Benchmarks a sensitivity threshold against the empirical distribution of observed covariate impacts in a "Love plot"-style display. Each covariate appears as a point on a horizontal impact axis; the sensitivity threshold is shown as a vertical reference line. Covariates to the left of the line are weaker than the threshold; those to the right pose a credible threat.

Usage

plot_sensitivity_love(df, threshold, sort = TRUE, top = NULL)

Arguments

df

A data.frame with at least two columns:

  • covariate — covariate names (character or factor).

  • impact — numeric impact values (e.g., ITCV product |r_{YU} \cdot r_{DU}|, partial R^2, or other confounding-strength metric).

threshold

Single non-missing numeric value to draw as a vertical reference line (the sensitivity threshold).

sort

Logical; if TRUE (default), sort covariates by impact on the y-axis (ascending).

top

Optional positive integer. If supplied, only the top covariates with the largest absolute impact are displayed.

Value

A ggplot2::ggplot() object.

Examples

df <- data.frame(
  covariate = c("SES", "BMI", "Gender", "Race", "Age"),
  impact    = c(0.12, 0.05, 0.02, 0.08, 0.03)
)
plot_sensitivity_love(df, threshold = 0.10)
plot_sensitivity_love(df, threshold = 0.10, top = 3)
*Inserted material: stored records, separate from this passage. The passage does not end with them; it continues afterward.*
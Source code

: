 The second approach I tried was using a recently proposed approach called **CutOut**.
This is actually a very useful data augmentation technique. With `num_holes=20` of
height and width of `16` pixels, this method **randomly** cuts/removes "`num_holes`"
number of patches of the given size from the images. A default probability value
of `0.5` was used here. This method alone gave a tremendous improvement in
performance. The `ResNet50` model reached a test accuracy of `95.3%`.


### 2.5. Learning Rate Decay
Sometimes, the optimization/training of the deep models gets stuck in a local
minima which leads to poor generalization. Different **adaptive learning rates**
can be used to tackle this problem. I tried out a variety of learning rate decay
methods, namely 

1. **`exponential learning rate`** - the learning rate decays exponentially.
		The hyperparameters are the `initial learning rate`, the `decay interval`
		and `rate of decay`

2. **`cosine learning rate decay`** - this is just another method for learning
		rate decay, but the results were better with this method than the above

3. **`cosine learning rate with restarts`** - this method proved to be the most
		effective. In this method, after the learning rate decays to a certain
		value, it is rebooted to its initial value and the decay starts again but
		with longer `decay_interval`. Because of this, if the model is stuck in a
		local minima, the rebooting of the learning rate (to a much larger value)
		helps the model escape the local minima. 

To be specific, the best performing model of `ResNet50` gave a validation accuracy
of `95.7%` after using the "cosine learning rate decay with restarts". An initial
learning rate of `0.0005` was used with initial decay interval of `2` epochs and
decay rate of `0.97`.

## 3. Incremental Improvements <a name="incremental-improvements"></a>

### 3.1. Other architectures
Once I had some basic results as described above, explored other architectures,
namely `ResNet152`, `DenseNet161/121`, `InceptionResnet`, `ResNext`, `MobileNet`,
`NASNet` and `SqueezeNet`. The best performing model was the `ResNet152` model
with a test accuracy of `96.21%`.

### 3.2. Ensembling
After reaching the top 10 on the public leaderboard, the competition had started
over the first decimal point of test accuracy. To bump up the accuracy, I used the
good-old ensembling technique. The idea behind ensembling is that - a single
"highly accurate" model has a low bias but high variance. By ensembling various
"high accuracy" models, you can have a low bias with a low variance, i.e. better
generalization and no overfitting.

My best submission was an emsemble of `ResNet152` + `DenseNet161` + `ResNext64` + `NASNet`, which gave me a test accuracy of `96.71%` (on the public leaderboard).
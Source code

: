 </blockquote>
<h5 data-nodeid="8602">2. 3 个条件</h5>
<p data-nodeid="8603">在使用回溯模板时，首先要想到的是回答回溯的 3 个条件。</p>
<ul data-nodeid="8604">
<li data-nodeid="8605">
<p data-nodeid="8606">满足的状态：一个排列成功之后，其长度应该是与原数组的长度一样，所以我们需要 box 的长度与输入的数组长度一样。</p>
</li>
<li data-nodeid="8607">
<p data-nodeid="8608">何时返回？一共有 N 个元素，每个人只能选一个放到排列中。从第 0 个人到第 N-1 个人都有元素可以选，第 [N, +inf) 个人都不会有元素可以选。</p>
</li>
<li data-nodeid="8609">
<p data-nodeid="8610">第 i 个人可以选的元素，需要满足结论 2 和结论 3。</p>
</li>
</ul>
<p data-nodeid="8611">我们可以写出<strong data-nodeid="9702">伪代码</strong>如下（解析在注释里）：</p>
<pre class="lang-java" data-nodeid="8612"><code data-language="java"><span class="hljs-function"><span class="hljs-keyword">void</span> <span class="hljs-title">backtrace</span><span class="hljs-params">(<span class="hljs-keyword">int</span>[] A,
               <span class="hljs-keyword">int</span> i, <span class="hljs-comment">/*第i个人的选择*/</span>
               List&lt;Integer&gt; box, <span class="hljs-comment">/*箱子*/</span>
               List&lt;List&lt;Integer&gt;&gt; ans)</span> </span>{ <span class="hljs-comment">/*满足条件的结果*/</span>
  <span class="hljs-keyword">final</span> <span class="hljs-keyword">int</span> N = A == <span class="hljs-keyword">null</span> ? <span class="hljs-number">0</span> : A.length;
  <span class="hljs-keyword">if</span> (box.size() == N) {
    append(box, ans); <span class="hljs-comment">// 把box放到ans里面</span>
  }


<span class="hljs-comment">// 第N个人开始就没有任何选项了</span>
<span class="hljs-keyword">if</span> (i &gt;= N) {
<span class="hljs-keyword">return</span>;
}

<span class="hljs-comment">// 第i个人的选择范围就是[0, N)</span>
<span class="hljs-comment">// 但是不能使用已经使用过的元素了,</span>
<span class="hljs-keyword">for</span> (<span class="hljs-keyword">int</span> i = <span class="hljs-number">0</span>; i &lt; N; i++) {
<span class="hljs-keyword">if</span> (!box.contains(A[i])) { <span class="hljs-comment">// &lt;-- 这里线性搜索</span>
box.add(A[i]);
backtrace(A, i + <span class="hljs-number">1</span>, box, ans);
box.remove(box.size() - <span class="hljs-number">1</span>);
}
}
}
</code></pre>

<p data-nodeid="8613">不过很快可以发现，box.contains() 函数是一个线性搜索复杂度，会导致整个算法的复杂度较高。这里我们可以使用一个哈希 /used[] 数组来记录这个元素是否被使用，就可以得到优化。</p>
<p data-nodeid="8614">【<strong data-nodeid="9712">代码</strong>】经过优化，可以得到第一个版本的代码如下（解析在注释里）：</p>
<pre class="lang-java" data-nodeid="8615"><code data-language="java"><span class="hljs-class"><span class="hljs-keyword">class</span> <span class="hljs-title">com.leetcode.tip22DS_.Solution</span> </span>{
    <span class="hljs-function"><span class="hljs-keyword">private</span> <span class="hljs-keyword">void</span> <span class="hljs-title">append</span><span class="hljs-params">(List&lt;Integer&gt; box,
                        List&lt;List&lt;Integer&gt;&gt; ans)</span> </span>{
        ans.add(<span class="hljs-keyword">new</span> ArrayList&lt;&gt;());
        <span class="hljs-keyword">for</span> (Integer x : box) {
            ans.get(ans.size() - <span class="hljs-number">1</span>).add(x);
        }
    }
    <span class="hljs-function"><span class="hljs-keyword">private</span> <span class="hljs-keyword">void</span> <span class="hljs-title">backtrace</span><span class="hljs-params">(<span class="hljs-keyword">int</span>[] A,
Print method for confoundsens objects

Description

Prints a concise summary of the key fields in a confoundsens object.

Usage

## S3 method for class 'confoundsens'
print(x, ...)

Arguments

x

A confoundsens object.

...

Unused; included for S3 method consistency.

Value

x, invisibly.

Examples

x <- new_confoundsens(
  lambda = seq(0, 0.2, length.out = 5),
  theta  = seq(1, 0.8, length.out = 5)
)
print(x)

Simulate demo confounding paths for Taylor panel figures

Description

Generates three synthetic sensitivity paths — linear, concave-down, and convex-up — sharing the same baseline effect \theta(0) and first-order slope, but differing in second-order curvature. These toy paths illustrate the difference between tangent-based (first-order) and local quadratic (second-order) sensitivity approximations.

Usage

simulate_taylor_demo(
  delta_max = 1.5,
  step = 0.02,
  theta0 = 0.4,
  slope = -0.7,
  kappa = 0.4
)

Arguments

delta_max

Single positive numeric scalar. Upper bound of the \delta grid.

step

Single positive numeric scalar. Step size for the grid.

theta0

Single numeric scalar. Baseline effect at \delta = 0.

slope

Single numeric scalar. First-order slope at \delta = 0.

kappa

Single non-negative numeric scalar. Curvature magnitude.

Details

The three regimes are:

Value

A named list with elements linear, concave, and convex, each a new_confoundsens() object.

Examples

sims <- simulate_taylor_demo(
  delta_max = 1, step = 0.05, theta0 = 0.4, slope = -0.7, kappa = 0.4
)
sims$linear
plot_robustness_curve(sims$concave)

Summary method for confoundsens objects

Description

Produces a concise numerical summary of the sensitivity path, optionally broken down by level.

Usage

## S3 method for class 'confoundsens'
summary(object, ...)

Arguments

object

A confoundsens object.

...

Unused; included for S3 method consistency.

Value

An object of class summary.confoundsens containing a table data.frame with per-level summary statistics.

Examples

x <- new_confoundsens(
  lambda = seq(0, 0.2, length.out = 10),
  theta  = seq(1, 0.6, length.out = 10),
  se     = rep(0.08, 10),
  level  = rep(c("within", "between"), length.out = 10)
)
summary(x)

Validate a confoundsens object

Description

Internal validator used by constructors and methods. Checks that required fields are present and consistently sized, coerces optional fields, and issues a warning when lambda is not nondecreasing.

Usage

validate_confoundsens(x)

Arguments

x

A confoundsens object.

Value

The validated (and possibly coerced) object, invisibly. Errors if the object is structurally invalid.